One of the first locked room mysteries, The Mystery of the Yellow Room focuses on a supposedly impossible crime which has been committed within a locked room. The novel was initially published in the French periodical L’illustration, and was later published as a book in 1908. It is the first of a series of novels featuring the famous fictional reporter Joseph Rouletabille. The mystery begins when Joseph Rouletabille, a reporter and amateur sleuth is sent to investigate a crime scene at the Château du Glandier, home to renowned chemist Joseph Stangerson. In the focus of the crime is none other than professor Stangerson’s daughter Mathilde. She has been viciously attacked and almost killed in her room, or as the title suggests – the yellow room. What makes the crime so bewildering is the fact that it took place in a room locked from the inside with no apparent exit for the perpetrator. As Miss Stangerson is found alone lying on the floor, the assailant seems to have left significant clues behind, including a bloody mutton bone, a bloody handprint on the wall, and some old boots. Accompanied by his friend and lawyer Sainclair, Rouletabille gains access to the crime scene and interrogates some suspicious characters. The official detective assigned to the case is Frederick Larson, who becomes somewhat of a friendly rival to Rouletabille, and suspects Miss Stangerson’s fiancé Robert Darzac to be involved in the crime. As the mystery unfolds, the darkest secrets and twisted nature of the characters are slowly revealed. A novel portraying the many facets of deception, hazardous ambition and foul play, The Mystery of the Yellow Room sets the benchmark for detective fiction. Furthermore, readers are intellectually challenged to follow the many clues left behind, pushing them into the role of detective in hope of unraveling the mystery. Nevertheless, intriguing and nail biting to the very end, Leroux has effectively masterminded a perplexing mystery, widely celebrated to this very day.
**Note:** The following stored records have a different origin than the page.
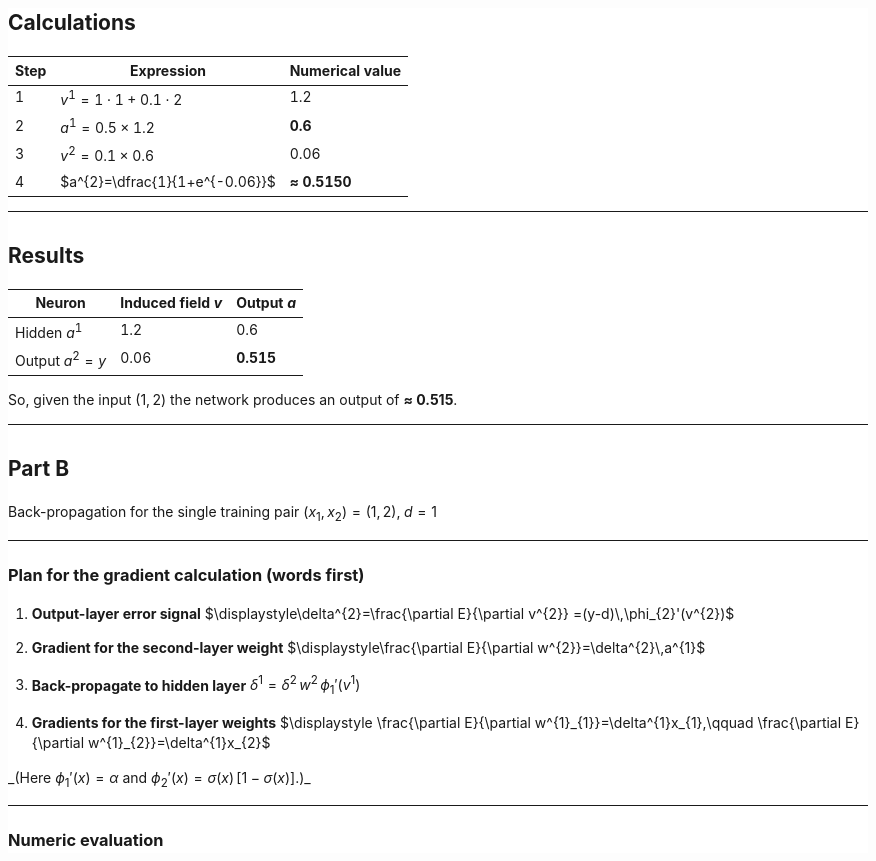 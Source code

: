 ## Calculations

| Step | Expression                     | Numerical value |
| ---- | ------------------------------ | --------------- |
| 1    | $v^{1}=1\cdot1+0.1\cdot2$      | $1.2$           |
| 2    | $a^{1}=0.5\times1.2$           | **0.6**         |
| 3    | $v^{2}=0.1\times0.6$           | 0.06            |
| 4    | $a^{2}=\dfrac{1}{1+e^{-0.06}}$ | **≈ 0.5150**    |

---

## Results

| Neuron           | Induced field $v$ | Output $a$ |
| ---------------- | ----------------- | ---------- |
| Hidden $a^{1}$   | 1.2               | 0.6        |
| Output $a^{2}=y$ | 0.06              | **0.515**  |

So, given the input $(1,2)$ the network produces an output of **≈ 0.515**.

---

## Part B

Back-propagation for the single training pair $(x_{1},x_{2})=(1,2),\;d=1$

---

### Plan for the gradient calculation (words first)

1. **Output-layer error signal**
   $\displaystyle\delta^{2}=\frac{\partial E}{\partial v^{2}}          =(y-d)\,\phi_{2}'(v^{2})$

2. **Gradient for the second-layer weight**
   $\displaystyle\frac{\partial E}{\partial w^{2}}=\delta^{2}\,a^{1}$

3. **Back-propagate to hidden layer**
   $\displaystyle\delta^{1}=\delta^{2}\,w^{2}\,\phi_{1}'(v^{1})$

4. **Gradients for the first-layer weights**
   $\displaystyle
     \frac{\partial E}{\partial w^{1}_{1}}=\delta^{1}x_{1},\qquad
     \frac{\partial E}{\partial w^{1}_{2}}=\delta^{1}x_{2}$

_(Here $\phi_{1}'(x)=\alpha$ and $\phi_{2}'(x)=\sigma(x)\,[1-\sigma(x)]$.)\_

---

### Numeric evaluation
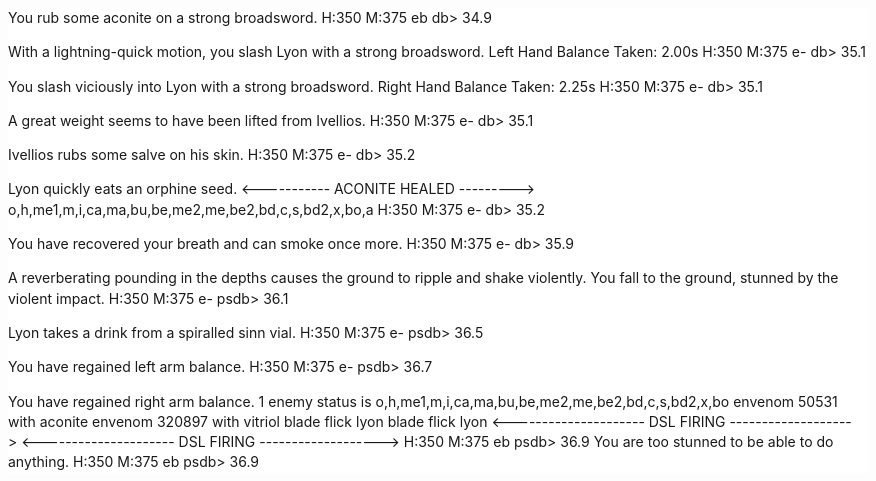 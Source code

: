 You rub some aconite on a strong broadsword.
H:350 M:375 eb db> 
34.9

With a lightning-quick motion, you slash Lyon with a strong broadsword.
Left Hand Balance Taken: 2.00s
H:350 M:375 e- db> 
35.1

You slash viciously into Lyon with a strong broadsword.
Right Hand Balance Taken: 2.25s
H:350 M:375 e- db> 
35.1

A great weight seems to have been lifted from Ivellios.
H:350 M:375 e- db> 
35.1

Ivellios rubs some salve on his skin.
H:350 M:375 e- db> 
35.2

Lyon quickly eats an orphine seed.
<----------- ACONITE HEALED --------->
o,h,me1,m,i,ca,ma,bu,be,me2,me,be2,bd,c,s,bd2,x,bo,a
H:350 M:375 e- db> 
35.2

You have recovered your breath and can smoke once more.
H:350 M:375 e- db> 
35.9

A reverberating pounding in the depths causes the ground to ripple and shake 
violently.
You fall to the ground, stunned by the violent impact.
H:350 M:375 e- psdb> 
36.1

Lyon takes a drink from a spiralled sinn vial.
H:350 M:375 e- psdb> 
36.5

You have regained left arm balance.
H:350 M:375 e- psdb> 
36.7

You have regained right arm balance.
1
enemy status is o,h,me1,m,i,ca,ma,bu,be,me2,me,be2,bd,c,s,bd2,x,bo
envenom 50531 with aconite
envenom 320897 with vitriol
blade flick lyon
blade flick lyon
<--------------------- DSL FIRING ------------------->
<--------------------- DSL FIRING ------------------->
H:350 M:375 eb psdb> 
36.9
You are too stunned to be able to do anything.
H:350 M:375 eb psdb> 
36.9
Reporter and amateur sleuth Joseph Rouletabille is sent to investigate a criminal case at the Château du Glandier and takes along his friend the lawyer Sainclair, who narrates. Mathilde Stangerson, the 30-something daughter of the castle's owner, Professor Joseph Stangerson, was found near-critically battered in a room adjacent to his laboratory on the castle grounds, with the door still locked from the inside. She recovers slowly but can make no useful testimony. Rouletabille meets and interrogates several characters: the castle's concierges Mr & Mrs Bernier, the old servant Jacques, an unfriendly inn landlord and a womanising gamekeeper, and begins a friendly rivalry with France's top police detective Frédéric Larsan, who has been assigned the case. Larsan suspects Ms Stangerson's fiancé, another scientist called Robert Darzac, to Rouletabille's dismay.
More attempts are made on Ms Stangerson's life despite Rouletabille and Larsan's protection, and the perpetrator appears to vanish on two occasions when they are closing in on him, echoing Professor Stangerson's research into "matter dissociation". The game-keeper is murdered during the second attempt. Ultimately, Larsan arrests Darzac who is charged with murder attempts. Rouletabille suspects that Darzac has secret reasons not to defend himself and he disappears to make further investigations.
Two-and-a-half months later, as Darzac's trial opens, Rouletabille reappears sensationally and tells the court that the culprit is Frédéric Larsan himself, whom he accuses of being an alter-ego of a master criminal called Ballmeyer. Larsan appeared to vanish on the two occasions he was nearly collared as he was one of the pursuers. Darzac is released when it emerges that Larsan has vanished after Rouletabille warned him he would accuse him in court. The mystery of the locked Yellow Room is explained thus: Larsan assaulted Ms Stangerson earlier in the day than originally thought, but she hid the traces of the attack and locked herself away. During the night, traumatised by the event, she fell off her bed and inflicted the gravest of the wounds by hitting her temple on the corner of her bed-side table.
The background to these events is kept secret in court but finally explained by Sainclair. Ballmeyer, in a different guise, had seduced Ms Stangerson in her youth and married her secretly in the United States. They had a child before he was arrested and his identity revealed to her. Ms Stangerson had arranged for her son's care and education and hidden the whole saga from her father; her silence and Robert Darzac's behaviour were motivated by her desperation to keep him from finding out. Ballmeyer however, hearing that she was engaged, had decided to reappear in her life and claim her as his wife once more, by force if necessary.